【第403回】 天之浮橋の立つ

合気道は、相対稽古で技をかけ合い、受けを取り合いながら、技を練り合って、上達していく武道である。初心者の段階では、技の形もよく分らないし、合気の体も力も十分できておらず、まだ体と力をうまく使えない。だから、多少遠慮しながら技をかけたり、受けも素直に取るので、お互いに頑張りあって争いになることはほとんどないだろう。

しかし、基本の技の形を覚え、体ができて力もついてくる段階になり、同じレベルの相手と稽古をするようになると、時としてぶつかり合い、そして、争いになることがあるものだ。
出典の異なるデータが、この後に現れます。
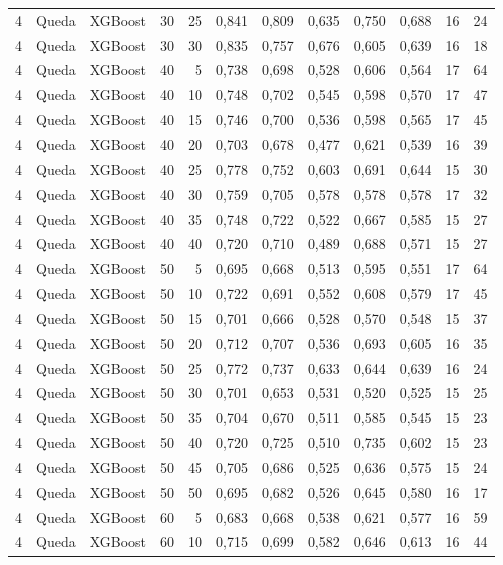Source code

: \begin{longtable}{@{}rllrrrrrrrrr@{}}
4 & Queda & XGBoost & 30 & 25 & 0,841 & 0,809 & 0,635 & 0,750 & 0,688 & 16 & 24 \\
4 & Queda & XGBoost & 30 & 30 & 0,835 & 0,757 & 0,676 & 0,605 & 0,639 & 16 & 18 \\
4 & Queda & XGBoost & 40 & 5 & 0,738 & 0,698 & 0,528 & 0,606 & 0,564 & 17 & 64 \\
4 & Queda & XGBoost & 40 & 10 & 0,748 & 0,702 & 0,545 & 0,598 & 0,570 & 17 & 47 \\
4 & Queda & XGBoost & 40 & 15 & 0,746 & 0,700 & 0,536 & 0,598 & 0,565 & 17 & 45 \\
4 & Queda & XGBoost & 40 & 20 & 0,703 & 0,678 & 0,477 & 0,621 & 0,539 & 16 & 39 \\
4 & Queda & XGBoost & 40 & 25 & 0,778 & 0,752 & 0,603 & 0,691 & 0,644 & 15 & 30 \\
4 & Queda & XGBoost & 40 & 30 & 0,759 & 0,705 & 0,578 & 0,578 & 0,578 & 17 & 32 \\
4 & Queda & XGBoost & 40 & 35 & 0,748 & 0,722 & 0,522 & 0,667 & 0,585 & 15 & 27 \\
4 & Queda & XGBoost & 40 & 40 & 0,720 & 0,710 & 0,489 & 0,688 & 0,571 & 15 & 27 \\
4 & Queda & XGBoost & 50 & 5 & 0,695 & 0,668 & 0,513 & 0,595 & 0,551 & 17 & 64 \\
4 & Queda & XGBoost & 50 & 10 & 0,722 & 0,691 & 0,552 & 0,608 & 0,579 & 17 & 45 \\
4 & Queda & XGBoost & 50 & 15 & 0,701 & 0,666 & 0,528 & 0,570 & 0,548 & 15 & 37 \\
4 & Queda & XGBoost & 50 & 20 & 0,712 & 0,707 & 0,536 & 0,693 & 0,605 & 16 & 35 \\
4 & Queda & XGBoost & 50 & 25 & 0,772 & 0,737 & 0,633 & 0,644 & 0,639 & 16 & 24 \\
4 & Queda & XGBoost & 50 & 30 & 0,701 & 0,653 & 0,531 & 0,520 & 0,525 & 15 & 25 \\
4 & Queda & XGBoost & 50 & 35 & 0,704 & 0,670 & 0,511 & 0,585 & 0,545 & 15 & 23 \\
4 & Queda & XGBoost & 50 & 40 & 0,720 & 0,725 & 0,510 & 0,735 & 0,602 & 15 & 23 \\
4 & Queda & XGBoost & 50 & 45 & 0,705 & 0,686 & 0,525 & 0,636 & 0,575 & 15 & 24 \\
4 & Queda & XGBoost & 50 & 50 & 0,695 & 0,682 & 0,526 & 0,645 & 0,580 & 16 & 17 \\
4 & Queda & XGBoost & 60 & 5 & 0,683 & 0,668 & 0,538 & 0,621 & 0,577 & 16 & 59 \\
4 & Queda & XGBoost & 60 & 10 & 0,715 & 0,699 & 0,582 & 0,646 & 0,613 & 16 & 44 \\

\end{longtable}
外から見てもわかるような争いになることは、最近はほとんどないようだが、外から見えず、本人達だけにわかる小さな争いは、頻繁に起こっているのではないだろうか。

小さな争いとは、例えば力がぶつかったり、ぶつかった個所を無理に押したり上げたりして、受けの相手が力や、または気持ちで反抗することである。
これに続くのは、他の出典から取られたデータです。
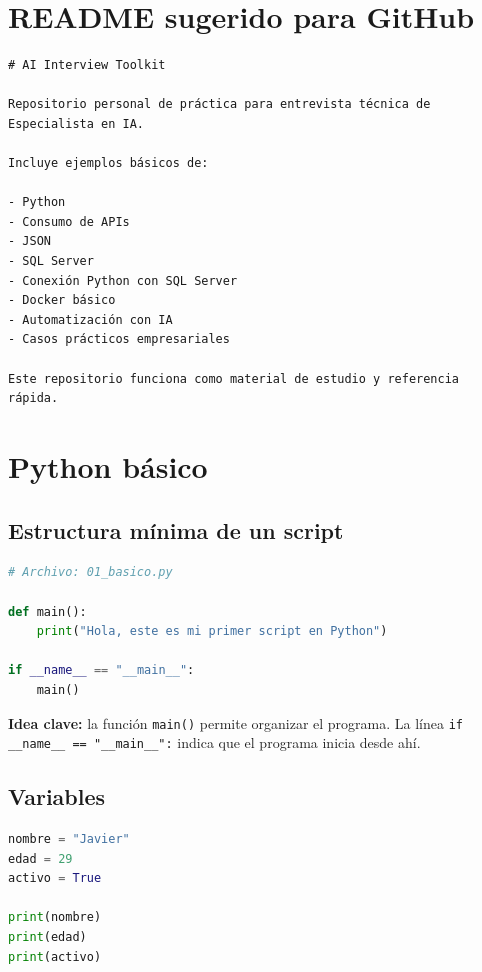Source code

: \documentclass[12pt]{article}
\begin{document}
\section{README sugerido para GitHub}

\begin{lstlisting}
# AI Interview Toolkit

Repositorio personal de práctica para entrevista técnica de Especialista en IA.

Incluye ejemplos básicos de:

- Python
- Consumo de APIs
- JSON
- SQL Server
- Conexión Python con SQL Server
- Docker básico
- Automatización con IA
- Casos prácticos empresariales

Este repositorio funciona como material de estudio y referencia rápida.
\end{lstlisting}

\section{Python básico}

\subsection{Estructura mínima de un script}

\begin{lstlisting}[language=Python]
# Archivo: 01_basico.py

def main():
    print("Hola, este es mi primer script en Python")

if __name__ == "__main__":
    main()
\end{lstlisting}

\textbf{Idea clave:} la función \texttt{main()} permite organizar el programa. 
La línea \texttt{if \_\_name\_\_ == "\_\_main\_\_":} indica que el programa inicia desde ahí.

\subsection{Variables}

\begin{lstlisting}[language=Python]
nombre = "Javier"
edad = 29
activo = True

print(nombre)
print(edad)
print(activo)
\end{lstlisting}
\end{document}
しかし、相対稽古での稽古相手とは、敵ではないし、倒す対象でもない。稽古相手は、自分の技の上達を手伝ってくれたり、自分がかけた技の結果を示し、評価してくれる人なのである。自分がかけた技がうまければ、相手は気持ちよく倒れてくれるが、まずければ倒れてくれないだろうし、不満を持つはずである。

相手ががんばって倒れないのは、ほとんどの場合、技をかける側に原因があるようである。では、相対稽古の相手がこちらのかけた技に満足して倒れてくれるためには、どうすればよいか、ということになる。
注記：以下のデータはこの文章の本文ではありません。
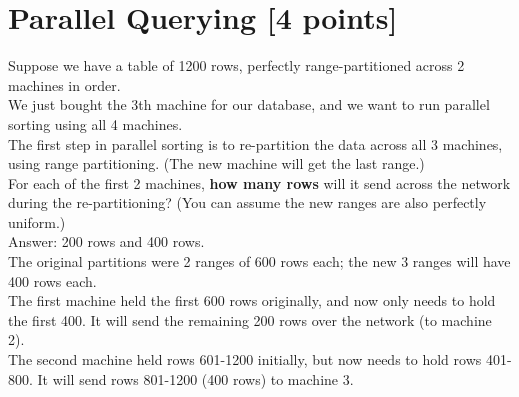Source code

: \documentclass[10pt]{article}
\begin{document}
\section{ \textbf{Parallel Querying  [4 points]}}
Suppose we have a table of 1200 rows, perfectly range-partitioned across 2 machines in order.\\
We just bought the 3th machine for our database, and we want to run parallel sorting using all 4 machines.\\
The first step in parallel sorting is to re-partition the data across all 3 machines, using range partitioning. (The new machine will get the last range.)\\
For each of the first 2 machines, \textbf{how many rows} will it send across the network during the re-partitioning? (You can assume the new ranges are also perfectly uniform.)\\
{\color{red}  Answer: 200 rows and 400 rows.\\
The original partitions were 2 ranges of 600 rows each; the new 3 ranges will have 400 rows each.\\
The first machine held the first 600 rows originally, and now only needs to hold the first 400. It will send the remaining 200 rows over the network (to machine 2).\\
The second machine held rows 601-1200 initially, but now needs to hold rows 401-800. It will send rows 801-1200 (400 rows) to machine 3.}
\end{document}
開祖は、まずは天之浮橋に立たなければよい仕事はできない、といわれている。まずは、天之浮橋に立つことである。

天之浮橋に立つとは、「自分の想念を天に偏せず、地に執(つ)かず、天と地との真中に立つ」ことであるという。相手を倒してやろうと思ったり、足を踏ん張ったり、手に力を込めたりせず、心(魂)と体(魄)がイザナギとイザナミ二尊のように、縦と横のバランスの取れた十字の姿で立つ事である。

天之御中主神になって、「魂に宇宙の妙精を悉く吸収する」。「大神様に自己を無にして、自分は鎮魂帰神の行いにかなうように努める」のである。

また、「自分がスを出し、二元の交流をして、自分にすべての技を思う通りに出してゆくことである。体と精神と共に、技を生み出してゆく。その技の中に魂のひれぶりがあればよい」といわれている。

天之御中主神の心とは、上下四方、古今東西、宇宙のすみずみまでに及ぶ偉大なる「愛」であるから、天之浮橋に立てば、愛の気持ちになるはずである。相手をやっつけよう、倒そうなどと、相手の嫌がることはしないようになるのではないだろうか。

道場に入ったならもちろんのこと、道場に着くまでに、世間のことを忘れ、稽古に集中し、天之浮橋に立つべく、精神を集中していかなければならない。道場に入っても、ぺちゃくちゃ俗世のことを話しているようでは、天之浮橋に立つ事などできないから、真の稽古にはならず、技の習得はできないことになる。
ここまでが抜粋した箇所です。